-- INFORMATION SUPPLIED follows --
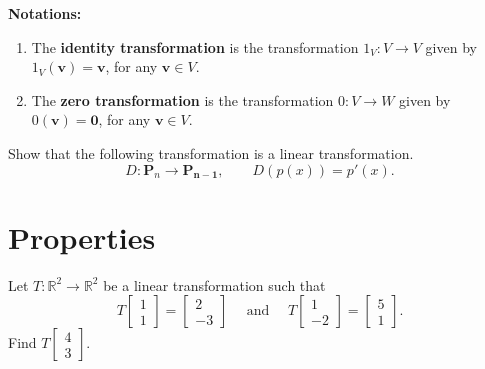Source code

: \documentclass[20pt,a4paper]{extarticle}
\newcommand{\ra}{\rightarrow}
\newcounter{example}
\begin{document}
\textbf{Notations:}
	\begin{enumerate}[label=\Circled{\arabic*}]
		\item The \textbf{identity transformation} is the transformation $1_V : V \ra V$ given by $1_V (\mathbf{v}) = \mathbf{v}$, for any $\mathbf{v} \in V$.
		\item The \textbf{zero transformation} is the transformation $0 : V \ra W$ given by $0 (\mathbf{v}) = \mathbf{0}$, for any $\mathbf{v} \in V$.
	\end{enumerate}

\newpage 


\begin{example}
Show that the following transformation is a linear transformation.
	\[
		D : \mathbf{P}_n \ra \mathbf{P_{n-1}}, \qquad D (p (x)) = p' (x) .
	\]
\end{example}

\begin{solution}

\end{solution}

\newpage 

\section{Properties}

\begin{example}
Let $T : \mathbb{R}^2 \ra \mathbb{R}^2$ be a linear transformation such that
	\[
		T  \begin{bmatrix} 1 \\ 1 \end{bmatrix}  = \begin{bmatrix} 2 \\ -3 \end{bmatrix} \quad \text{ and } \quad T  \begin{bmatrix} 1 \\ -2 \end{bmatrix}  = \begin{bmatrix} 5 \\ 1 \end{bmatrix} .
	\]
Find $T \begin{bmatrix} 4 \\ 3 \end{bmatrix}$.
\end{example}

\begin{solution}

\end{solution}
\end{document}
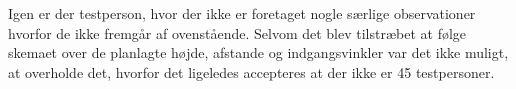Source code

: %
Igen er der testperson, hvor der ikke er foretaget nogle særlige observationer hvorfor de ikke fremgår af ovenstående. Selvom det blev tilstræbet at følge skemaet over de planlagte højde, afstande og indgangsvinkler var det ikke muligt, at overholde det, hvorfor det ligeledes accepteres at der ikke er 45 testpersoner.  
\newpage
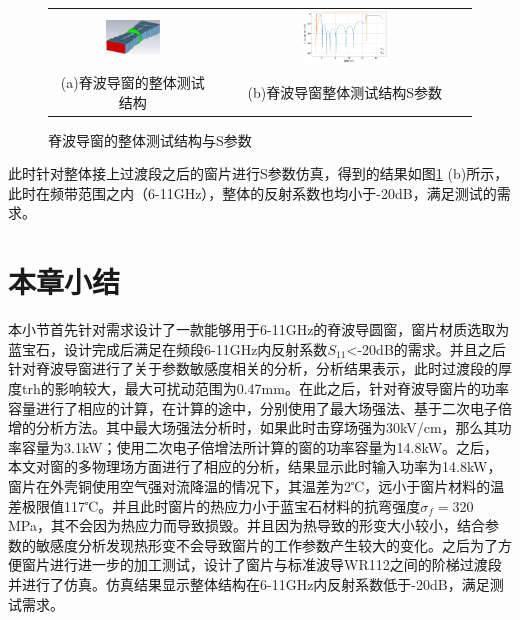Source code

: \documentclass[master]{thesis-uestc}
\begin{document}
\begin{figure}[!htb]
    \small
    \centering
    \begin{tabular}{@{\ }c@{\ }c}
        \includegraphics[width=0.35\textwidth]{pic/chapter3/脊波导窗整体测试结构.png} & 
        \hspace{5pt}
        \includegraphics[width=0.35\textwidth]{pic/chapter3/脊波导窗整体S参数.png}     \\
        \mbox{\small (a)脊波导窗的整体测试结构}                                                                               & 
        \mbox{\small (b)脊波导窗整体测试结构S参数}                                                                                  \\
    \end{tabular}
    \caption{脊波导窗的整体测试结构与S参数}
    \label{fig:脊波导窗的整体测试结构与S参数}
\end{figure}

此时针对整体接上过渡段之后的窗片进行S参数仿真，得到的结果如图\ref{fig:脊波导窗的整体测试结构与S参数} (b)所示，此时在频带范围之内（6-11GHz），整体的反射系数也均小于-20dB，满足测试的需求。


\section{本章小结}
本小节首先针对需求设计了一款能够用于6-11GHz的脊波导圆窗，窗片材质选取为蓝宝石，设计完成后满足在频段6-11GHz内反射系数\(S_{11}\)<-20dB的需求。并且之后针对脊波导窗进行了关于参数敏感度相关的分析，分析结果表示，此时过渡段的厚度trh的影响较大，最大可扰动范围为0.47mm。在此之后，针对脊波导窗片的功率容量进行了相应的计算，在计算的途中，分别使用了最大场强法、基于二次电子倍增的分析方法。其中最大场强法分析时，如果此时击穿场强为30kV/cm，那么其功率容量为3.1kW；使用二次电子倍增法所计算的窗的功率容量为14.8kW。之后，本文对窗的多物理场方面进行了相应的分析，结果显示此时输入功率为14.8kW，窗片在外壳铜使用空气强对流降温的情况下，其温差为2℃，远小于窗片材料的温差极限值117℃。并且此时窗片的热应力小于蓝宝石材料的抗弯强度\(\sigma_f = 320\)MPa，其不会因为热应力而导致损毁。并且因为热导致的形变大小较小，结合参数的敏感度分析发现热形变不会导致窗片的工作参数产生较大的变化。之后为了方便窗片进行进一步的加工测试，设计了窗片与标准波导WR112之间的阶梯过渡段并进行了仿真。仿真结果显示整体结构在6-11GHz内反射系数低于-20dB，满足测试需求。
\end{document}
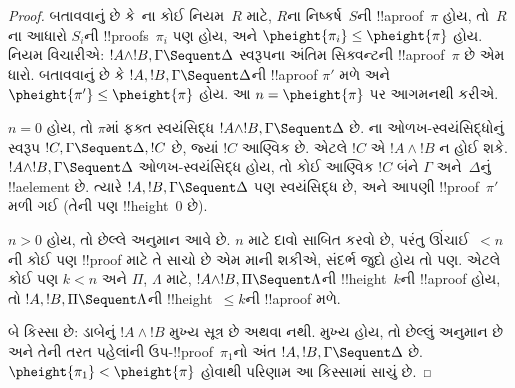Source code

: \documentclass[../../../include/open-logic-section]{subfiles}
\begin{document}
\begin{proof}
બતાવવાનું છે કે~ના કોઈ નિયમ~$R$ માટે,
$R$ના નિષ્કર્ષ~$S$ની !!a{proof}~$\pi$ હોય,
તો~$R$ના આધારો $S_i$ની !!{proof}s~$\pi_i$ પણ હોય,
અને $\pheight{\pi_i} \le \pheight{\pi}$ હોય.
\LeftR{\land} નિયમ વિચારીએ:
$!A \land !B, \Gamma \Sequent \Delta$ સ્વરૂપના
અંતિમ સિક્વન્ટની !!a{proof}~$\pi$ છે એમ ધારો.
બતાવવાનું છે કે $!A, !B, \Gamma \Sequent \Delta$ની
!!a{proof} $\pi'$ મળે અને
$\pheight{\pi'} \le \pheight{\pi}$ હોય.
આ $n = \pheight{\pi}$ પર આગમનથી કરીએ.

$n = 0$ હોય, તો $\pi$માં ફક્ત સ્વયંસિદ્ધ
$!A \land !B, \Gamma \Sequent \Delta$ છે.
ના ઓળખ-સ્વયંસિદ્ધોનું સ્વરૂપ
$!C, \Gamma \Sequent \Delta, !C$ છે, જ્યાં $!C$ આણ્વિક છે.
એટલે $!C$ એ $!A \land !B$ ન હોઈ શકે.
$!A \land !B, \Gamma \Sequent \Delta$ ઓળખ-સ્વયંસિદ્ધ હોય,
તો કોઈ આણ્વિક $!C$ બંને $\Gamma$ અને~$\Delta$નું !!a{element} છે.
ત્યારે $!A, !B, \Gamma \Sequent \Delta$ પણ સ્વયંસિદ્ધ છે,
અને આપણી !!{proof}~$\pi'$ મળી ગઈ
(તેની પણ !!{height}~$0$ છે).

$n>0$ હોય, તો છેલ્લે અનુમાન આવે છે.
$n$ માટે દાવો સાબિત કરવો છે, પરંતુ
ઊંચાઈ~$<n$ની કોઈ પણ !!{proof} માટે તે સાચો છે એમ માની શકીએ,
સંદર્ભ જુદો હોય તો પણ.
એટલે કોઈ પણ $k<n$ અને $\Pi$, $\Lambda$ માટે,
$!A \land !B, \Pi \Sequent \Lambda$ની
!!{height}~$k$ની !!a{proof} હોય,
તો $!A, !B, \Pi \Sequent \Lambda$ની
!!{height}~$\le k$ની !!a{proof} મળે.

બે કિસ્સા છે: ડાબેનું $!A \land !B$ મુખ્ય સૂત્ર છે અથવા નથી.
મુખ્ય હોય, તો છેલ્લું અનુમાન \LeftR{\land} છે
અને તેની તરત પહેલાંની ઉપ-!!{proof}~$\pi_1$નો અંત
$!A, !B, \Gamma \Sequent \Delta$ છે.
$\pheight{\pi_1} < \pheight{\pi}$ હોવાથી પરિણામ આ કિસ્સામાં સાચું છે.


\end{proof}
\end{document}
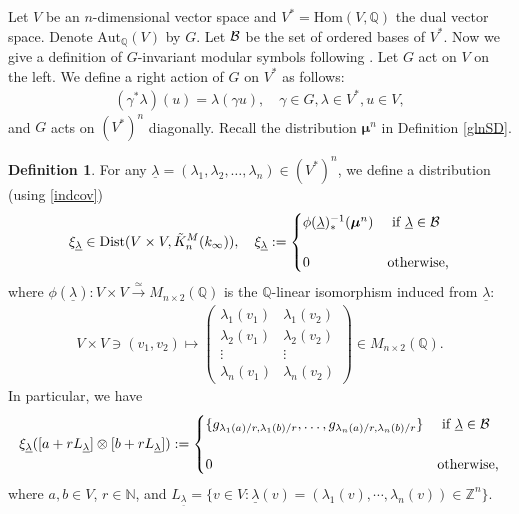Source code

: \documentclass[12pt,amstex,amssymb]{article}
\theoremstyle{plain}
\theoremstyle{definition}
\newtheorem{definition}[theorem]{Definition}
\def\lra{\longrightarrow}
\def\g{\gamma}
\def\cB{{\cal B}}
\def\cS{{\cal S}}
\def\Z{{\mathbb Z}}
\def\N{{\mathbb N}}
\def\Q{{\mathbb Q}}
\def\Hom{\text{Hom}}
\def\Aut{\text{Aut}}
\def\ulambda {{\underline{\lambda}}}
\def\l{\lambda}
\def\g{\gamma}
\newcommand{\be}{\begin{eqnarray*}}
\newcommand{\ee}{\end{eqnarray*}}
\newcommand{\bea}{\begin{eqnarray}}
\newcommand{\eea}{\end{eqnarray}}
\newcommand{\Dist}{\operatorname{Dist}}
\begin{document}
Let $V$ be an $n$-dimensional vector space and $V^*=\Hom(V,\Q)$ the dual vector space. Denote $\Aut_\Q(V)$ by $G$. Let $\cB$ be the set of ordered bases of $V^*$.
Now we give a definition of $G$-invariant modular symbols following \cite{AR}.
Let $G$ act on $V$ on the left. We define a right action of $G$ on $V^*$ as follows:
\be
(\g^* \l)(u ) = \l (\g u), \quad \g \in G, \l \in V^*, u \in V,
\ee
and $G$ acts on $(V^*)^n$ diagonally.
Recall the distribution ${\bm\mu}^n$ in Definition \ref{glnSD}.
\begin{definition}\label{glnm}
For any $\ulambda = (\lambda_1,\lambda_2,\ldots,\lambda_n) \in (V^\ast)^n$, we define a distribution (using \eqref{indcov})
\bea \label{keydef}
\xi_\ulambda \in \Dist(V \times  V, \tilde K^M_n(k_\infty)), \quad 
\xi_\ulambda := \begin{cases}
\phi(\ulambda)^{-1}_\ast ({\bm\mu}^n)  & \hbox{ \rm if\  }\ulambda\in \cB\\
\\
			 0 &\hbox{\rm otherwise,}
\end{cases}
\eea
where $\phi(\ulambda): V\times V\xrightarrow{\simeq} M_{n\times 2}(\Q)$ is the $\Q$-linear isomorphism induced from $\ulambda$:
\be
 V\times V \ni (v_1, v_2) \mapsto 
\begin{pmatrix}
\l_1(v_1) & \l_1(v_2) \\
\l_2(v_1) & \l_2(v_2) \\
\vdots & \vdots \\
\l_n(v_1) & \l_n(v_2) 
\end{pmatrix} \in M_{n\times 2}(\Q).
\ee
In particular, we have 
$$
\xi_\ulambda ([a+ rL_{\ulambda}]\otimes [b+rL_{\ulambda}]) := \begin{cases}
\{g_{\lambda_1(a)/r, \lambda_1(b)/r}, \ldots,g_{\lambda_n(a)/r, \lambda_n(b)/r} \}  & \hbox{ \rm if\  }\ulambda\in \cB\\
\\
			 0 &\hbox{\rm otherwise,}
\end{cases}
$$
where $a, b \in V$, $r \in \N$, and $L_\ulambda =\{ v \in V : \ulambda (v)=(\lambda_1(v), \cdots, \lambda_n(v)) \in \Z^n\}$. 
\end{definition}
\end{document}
-- INFORMATION SUPPLIED concluded --
§ **EXERCISE**
How many lines in the entries above include the string "textbf"? Give only the number.

§ **RESPONSE TO THE EXERCISE**
3